Der italienische Präsident bezog seine Forderung nach Multilateralismus explizit auf die Notwendigkeit einer gemeinsamen europäischen Verteidigungs- und Sicherheitspolitik. Angesichts der Unsicherheiten an den europäischen Außengrenzen sei es unerlässlich, die nationalen Armeen im Sinne einer gemeinsamen europäischen Souveränität zusammenzuführen. Diese Haltung ist besonders relevant vor dem Hintergrund der europäischen Debatte über strategische Autonomie und die Abhängigkeit von globalen Großmächten.
Die Rede Mattarellas wirkte damit wie eine „Brandrede für die europäische Seele“, die Deutschland und seinen Partnern ins Gewissen redet. Die symbolische Kraft seiner Anwesenheit am Volkstrauertag, einem Tag, der tief in der deutschen Erinnerungskultur verankert ist, verlieh seinen Worten dabei eine Wucht, die weit über das tagespolitische Geschäft hinausgeht.
Das Dilemma der Berliner Politik
Die Reaktionen in Berlin waren erwartungsgemäß von tiefem Respekt und Zustimmung geprägt.

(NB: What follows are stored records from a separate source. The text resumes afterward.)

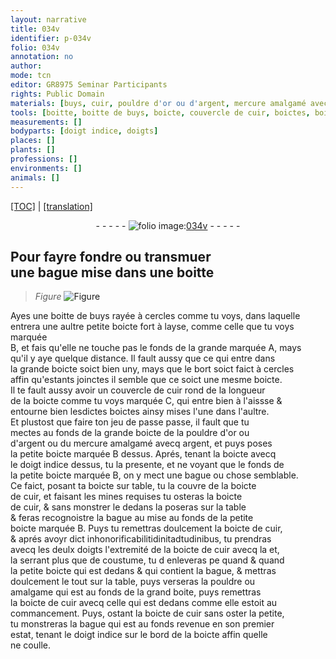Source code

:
 ```yaml
---
layout: narrative
title: 034v
identifier: p-034v
folio: 034v
annotation: no
author:
mode: tcn
editor: GR8975 Seminar Participants
rights: Public Domain
materials: [buys, cuir, pouldre d'or ou d'argent, mercure amalgamé avecq argent, pouldre, amalgame]
tools: [boitte, boitte de buys, boicte, couvercle de cuir, boictes, boicte de cuir, boite]
measurements: []
bodyparts: [doigt indice, doigts]
places: []
plants: []
professions: []
environments: []
animals: []
---
```


 <p><a href="{{ site.baseurl }}/normalized/">[TOC]</a> | <a href="{{ site.baseurl }}/texts/p-034v_tl/" target="_blank">[translation]</a></p><div class="folio" align="center">- - - - - <a href="http://gallica.bnf.fr/ark:/12148/btv1b10500001g/f74.image" target="_blank"><img src="https://cu-mkp.github.io/2017-workshop-edition/assets/photo-icon.png" alt="folio image: " style="display:inline-block; margin-bottom:-3px;"/>034v</a> - - - - - </div>  
  

## Pour fayre fondre ou transmuer<br/> une bague mise dans une <span class="tl">boitte</span>

 
> *Figure*
> <a href="https://drive.google.com/open?id=0B9-oNrvWdlO5VTA5cWtrWktEajQ" target="_blank"><img src="https://cu-mkp.github.io/GR8975-edition/assets/photo-icon.png" alt="Figure" style="display:inline-block; margin-bottom:-3px;"/></a>
 
Ayes une <span class="tl">boitte de <span class="m">buys</span></span> rayée à cercles comme tu voys, dans laquelle<br/> entrera une aultre petite <span class="tl">boicte</span> fort à layse, co<span class="exp">mm</span>e celle que tu voys marquée<br/> B, et fais qu'elle ne touche pas le fonds de la grande marquée A, mays<br/> qu'il y aye quelque distance. Il fault aussy que ce qui entre da<span class="exp">n</span>s<br/> la grande <span class="tl">boicte</span> soict bien uny, mays que le bort soict faict à cercles<br/> affin qu'estants joinctes il semble que ce soict une mesme <span class="tl">boicte</span>.<br/> Il te fault aussy avoir un <span class="tl">couvercle de <span class="m">cuir</span></span> rond de la longueur<br/> de la <span class="tl">boicte</span> comme tu voys marquée C, qui entre bien à l'ai<span class="del">ss</span><span class="add">s</span>e &<br/> entourne bien lesdictes <span class="tl">boictes</span> ainsy mises l'une dans l'aultre.<br/> Et plustost que faire ton jeu de passe passe, il fault que tu<br/> mectes au fonds de la grande <span class="tl">boicte</span> de la <span class="m">pouldre d'or ou<br/> d'argent</span> ou du <span class="m">mercure amalgamé avecq argent</span>, et puys poses<br/> la petite <span class="tl">boicte</span> marquée B dessus. Aprés, tenant la <span class="tl">boicte</span> avecq<br/> le <span class="bp">doigt indice</span> dessus, tu <span class="add">la</span> presente, et ne voyant que le fonds de<br/> la petite <span class="add"><span class="tl">boicte</span></span> marquée B, on y mect une bague ou chose semblable.<br/> Ce faict, posant ta <span class="tl">boicte</span> sur table, tu la couvre de la <span class="tl">boicte<br/> de <span class="m">cuir</span></span>, et faisant les mines requises tu osteras la <span class="tl">boicte<br/> de <span class="m">cuir</span></span>, & sans monstrer le dedans la poseras sur la table<br/> & feras recognoistre la bague <span class="del">au</span> mise au fonds de la petite<br/> <span class="tl">boicte</span> marquée B. Puys tu remettras doulcement la <span class="tl">boicte de <span class="m">cuir</span></span>,<br/> & aprés avoyr dict inhonorificabilitidinita<span class="del">d</span>tudinibus, tu prendras<br/> avecq les deulx <span class="bp">doigts</span> l'extremité de la <span class="tl">boicte de <span class="m">cuir</span></span> <span class="del">avecq la</span> et,<br/> la serrant plus que de coustume, tu <span class="del">d</span> enleveras <span class="del">pe</span> quand & quand<br/> la petite <span class="tl">boicte</span> qui est dedans & qui contient la bague, & mettras<br/> doulcem<span class="exp">ent</span> le tout sur la table, puys verseras la <span class="m">pouldre</span> ou<br/> <span class="m">amalgame</span> qui est au fonds de la grand <span class="tl">boite</span>, puys remettras<br/> la <span class="tl">boicte de <span class="m">cuir</span></span> avecq celle qui est dedans co<span class="exp">mm</span>e elle estoit au<br/> commancem<span class="exp">ent</span>. Puys, ostant la <span class="tl">boicte de <span class="m">cuir</span></span> sans oster la petite,<br/> tu monstreras la bague qui est au fonds revenue en son premier<br/> estat, tenant le <span class="bp">doigt indice</span> sur le bord de la <span class="tl">boicte</span> affin quelle<br/> ne coulle.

Bundespräsident Frank-Walter Steinmeier würdigte die Worte Mattarellas als „historisch und zukunftsweisend“. Doch hinter den diplomatischen Ehrerbietungen verbirgt sich ein Dilemma für die deutsche Politik.
Mattarellas Forderung nach kompromisslosem Multilateralismus steht im Widerspruch zu den wachsenden Rufen nach nationaler Eigenständigkeit in Energiefragen, Verteidigung und Migrationspolitik, die auch innerhalb der Regierungskoalition zu hören sind. Die Rede des italienischen Präsidenten zwingt Berlin, die eigenen Prioritäten zu überprüfen: Wird man dem Appell des Multilateralismus folgen und die Souveränitätsrechte stärker an europäische Strukturen abgeben, oder wird man dem nationalen Druck nachgeben?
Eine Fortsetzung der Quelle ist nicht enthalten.